IANR faculty, staff honored with Holling awards

Eight University of Nebraska-Lincoln faculty and staff members received the 2012 Holling Family Awards for Teaching Excellence in Agriculture and Natural Resources.

The annual awards honor outstanding teaching in the university’s Institute of Agriculture and Natural Resources.

This year’s recipients are:

Senior Faculty Teaching Excellence: Erin E. Blankenship, professor, Department of Statistics; Charles (Chuck) A. Burr, extension educator, West Central Research and Extension Center; Randy W. Pryor, extension educator, Southeast Research and Extension Center; Jerry D. Volesky, extension specialist, West Central Research and Extension Center.

Junior Faculty Teaching Excellence: Lindsay M. Chichester, extension educator, Southeast Research and Extension Center; Matthew L. Spangler, assistant professor, Department of Animal Science.

Teaching Assistant Teaching Excellence: Kim Cluff, instructor, Department of Biological Systems Engineering; Pamela S. Fellers, instructor, Department of Statistics.

Blankenship has taught undergraduate and graduate students enrolled in the mathematical statistics sequence since fall 2008. She is known for engaging students in the statistical concepts and ideas they need to succeed as ordinary citizens or statisticians and researchers. She developed nontraditional classroom activities, including low-stakes writing assignments that encourage statistical thinking and applications.

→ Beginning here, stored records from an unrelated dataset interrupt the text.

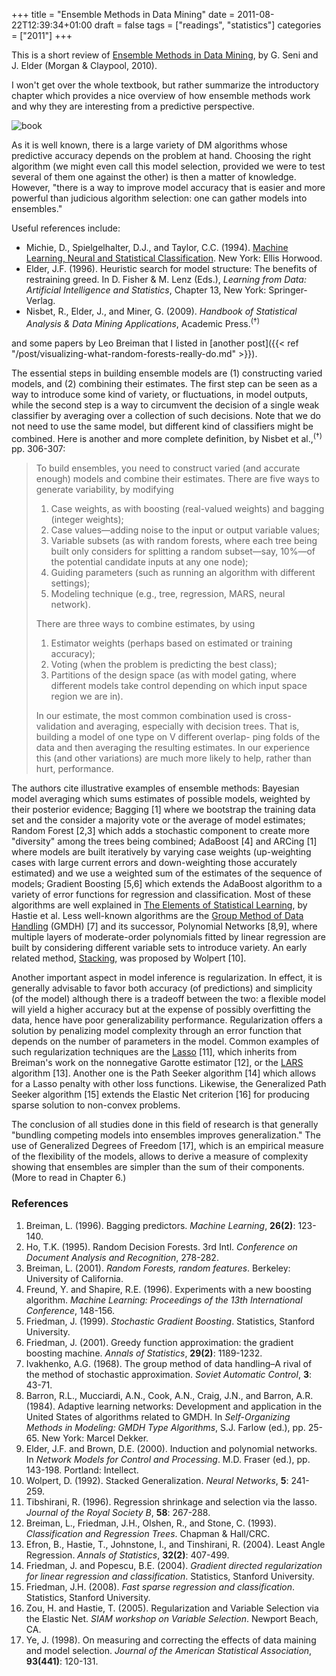 +++
title = "Ensemble Methods in Data Mining"
date = 2011-08-22T12:39:34+01:00
draft = false
tags = ["readings", "statistics"]
categories = ["2011"]
+++

This is a short review of [Ensemble Methods in Data Mining](http://www.morganclaypool.com/doi/abs/10.2200/S00240ED1V01Y200912DMK002?journalCode=dmk), by G. Seni and J. Elder (Morgan & Claypool, 2010).

I won't get over the whole textbook, but rather summarize the introductory chapter which provides a nice overview of how ensemble methods work and why they are interesting from a predictive perspective.

![book](/img/20110819123038.png)

As it is well known, there is a large variety of DM algorithms whose predictive accuracy depends on the problem at hand. Choosing the right algorithm (we might even call this model selection, provided we were to test several of them one against the other) is then a matter of knowledge. However, "there is a way to improve model accuracy that is easier and more powerful than judicious algorithm selection: one can gather models into ensembles."

Useful references include:

- Michie, D., Spielgelhalter, D.J., and Taylor, C.C. (1994). [Machine Learning, Neural and Statistical Classification](http://www.amsta.leeds.ac.uk/~charles/statlog/). New York: Ellis Horwood.
- Elder, J.F. (1996). Heuristic search for model structure: The benefits of restraining greed. In D. Fisher & M. Lenz (Eds.), *Learning from Data: Artificial Intelligence and Statistics*, Chapter 13, New York: Springer-Verlag.
- Nisbet, R., Elder, J., and Miner, G. (2009). *Handbook of Statistical Analysis & Data Mining Applications*, Academic Press.<sup>(†)</sup>

and some papers by Leo Breiman that I listed in [another post]({{< ref "/post/visualizing-what-random-forests-really-do.md" >}}).

The essential steps in building ensemble models are (1) constructing varied models, and (2) combining their estimates. The first step can be seen as a way to introduce some kind of variety, or fluctuations, in model outputs, while the second step is a way to circumvent the decision of a single weak classifier by averaging over a collection of such decisions. Note that we do not need to use the same model, but different kind of classifiers might be combined. Here is another and more complete definition, by Nisbet et al.,<sup>(†)</sup> pp. 306-307:

> To build ensembles, you need to construct varied (and accurate enough) models and combine their estimates. There are five ways to generate variability, by modifying
> 
> 1. Case weights, as with boosting (real-valued weights) and bagging (integer weights);
> 2. Case values—adding noise to the input or output variable values;
> 3. Variable subsets (as with random forests, where each tree being built only considers for
> splitting a random subset—say, 10%—of the potential candidate inputs at any one node);
> 4. Guiding parameters (such as running an algorithm with different settings);
> 5. Modeling technique (e.g., tree, regression, MARS, neural network).
> 
> There are three ways to combine estimates, by using
> 
> 1. Estimator weights (perhaps based on estimated or training accuracy);
> 2. Voting (when the problem is predicting the best class);
> 3. Partitions of the design space (as with model gating, where different models take control
> depending on which input space region we are in).
> 
> In our estimate, the most common combination used is cross-validation and averaging,
> especially with decision trees. That is, building a model of one type on V different overlap- ping folds of the data and then averaging the resulting estimates. In our experience this (and other variations) are much more likely to help, rather than hurt, performance. 

The authors cite illustrative examples of ensemble methods: Bayesian model averaging which sums estimates of possible models, weighted by their posterior evidence; Bagging [1] where we bootstrap the training data set and the consider a majority vote or the average of model estimates; Random Forest [2,3] which adds a stochastic component to create more "diversity" among the trees being combined; AdaBoost [4] and ARCing [1] where models are built iteratively by varying case weights (up-weighting cases with large current errors and down-weighting those accurately estimated) and we use a weighted sum of the estimates of the sequence of models; Gradient Boosting [5,6] which extends the AdaBoost algorithm to a variety of error functions for regression and classification. Most of these algorithms are well explained in [The Elements of Statistical Learning](http://www-stat.stanford.edu/~tibs/ElemStatLearn/), by Hastie et al. Less well-known algorithms are the [Group Method of Data Handling](http://en.wikipedia.org/wiki/Group_method_of_data_handling) (GMDH) [7] and its successor, Polynomial Networks [8,9], where multiple layers of moderate-order polynomials fitted by linear regression are built by considering different variable sets to introduce variety. An early related method, [Stacking](http://machine-learning.martinsewell.com/ensembles/stacking/), was proposed by Wolpert [10].

Another important aspect in model inference is regularization. In effect, it is generally advisable to favor both accuracy (of predictions) and simplicity (of the model) although there is a tradeoff between the two: a flexible model will yield a higher accuracy but at the expense of possibly overfitting the data, hence have poor generalizability performance. Regularization offers a solution by penalizing model complexity through an error function that depends on the number of parameters in the model. Common examples of such regularization techniques are the [Lasso](http://www-stat.stanford.edu/~tibs/lasso.html) [11], which inherits from Breiman's work on the nonnegative Garotte estimator [12], or the [LARS](http://en.wikipedia.org/wiki/Least-angle_regression) algorithm [13]. Another one is the Path Seeker algorithm [14] which allows for a Lasso penalty with other loss functions. Likewise, the Generalized Path Seeker algorithm [15] extends the Elastic Net criterion [16] for producing sparse solution to non-convex problems.

The conclusion of all studies done in this field of research is that generally "bundling competing models into ensembles improves generalization." The use of Generalized Degrees of Freedom [17], which is an empirical measure of the flexibility of the models, allows to derive a measure of complexity showing that ensembles are simpler than the sum of their components. (More to read in Chapter 6.)

### References

1. Breiman, L. (1996). Bagging predictors. *Machine Learning*, **26(2)**: 123-140.
2. Ho, T.K. (1995). Random Decision Forests. 3rd Intl. *Conference on Document Analysis and Recognition*, 278-282.
3. Breiman, L. (2001). *Random Forests, random features*. Berkeley: University of California.
4. Freund, Y. and Shapire, R.E. (1996). Experiments with a new boosting algorithm. *Machine Learning: Proceedings of the 13th International Conference*, 148-156.
5. Friedman, J. (1999). *Stochastic Gradient Boosting*. Statistics, Stanford University.
6. Friedman, J. (2001). Greedy function approximation: the gradient boosting machine. *Annals of Statistics*, **29(2)**: 1189-1232.
7. Ivakhenko, A.G. (1968). The group method of data handling–A rival of the method of stochastic approximation. *Soviet Automatic Control*, **3**: 43-71.
8. Barron, R.L., Mucciardi, A.N., Cook, A.N., Craig, J.N., and Barron, A.R. (1984). Adaptive learning networks: Development and application in the United States of algorithms related to GMDH. In *Self-Organizing Methods in Modeling: GMDH Type Algorithms*, S.J. Farlow (ed.), pp. 25-65. New York: Marcel Dekker.
9. Elder, J.F. and Brown, D.E. (2000). Induction and polynomial networks. In *Network Models for Control and Processing*. M.D. Fraser (ed.), pp. 143-198. Portland: Intellect.
10. Wolpert, D. (1992). Stacked Generalization. *Neural Networks*, **5**: 241-259.
11. Tibshirani, R. (1996). Regression shrinkage and selection via the lasso. *Journal of the Royal Society B*, **58**: 267-288.
12. Breiman, L., Friedman, J.H., Olshen, R., and Stone, C. (1993). *Classification and Regression Trees*. Chapman & Hall/CRC.
13. Efron, B., Hastie, T., Johnstone, I., and Tinshirani, R. (2004). Least Angle Regression. *Annals of Statistics*, **32(2)**: 407-499.
14. Friedman, J. and Popescu, B.E. (2004). *Gradient directed regularization for linear regression and classification*. Statistics, Stanford University.
15. Friedman, J.H. (2008). *Fast sparse regression and classification*. Statistics, Stanford University.
16. Zou, H. and Hastie, T. (2005). Regularization and Variable Selection via the Elastic Net. *SIAM workshop on Variable Selection*. Newport Beach, CA.
17. Ye, J. (1998). On measuring and correcting the effects of data maining and model selection. *Journal of the American Statistical Association*, **93(441)**: 120-131.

Burr is known statewide for high quality programming, teaching and leadership. He was project coordinator for the “Enhancing the Value of Water Through Management Education,” which provided irrigators and others with knowledge to maximize benefits of limited water supplies and to help center-pivot irrigators apply water more efficiently. The project, which comprised 10 presentations, resulted in significant pumping-cost savings for participating irrigators and water conservation for the state.

Pryor uses a variety of teaching methods including on-farm demonstrations, conferences, tours and workshops to help producers lower input costs, reduce water use and maintain or increase yields and profitability. He has led programs on irrigation management, no-till and atrazine. Also, he has worked with industry and producers on the innovative Field to Market carbon footprint project and he has been involved the last four years in the Nebraska Ag Water Network.

Volesky has successfully developed a range-extension program that delivers a relevant, complete education package to rangeland users ranging from youth to adult and from cattle ranchers to multiple-use managers. His innovative and interactive methods engage participants and have a significant impact on sustainability of private and public rangelands.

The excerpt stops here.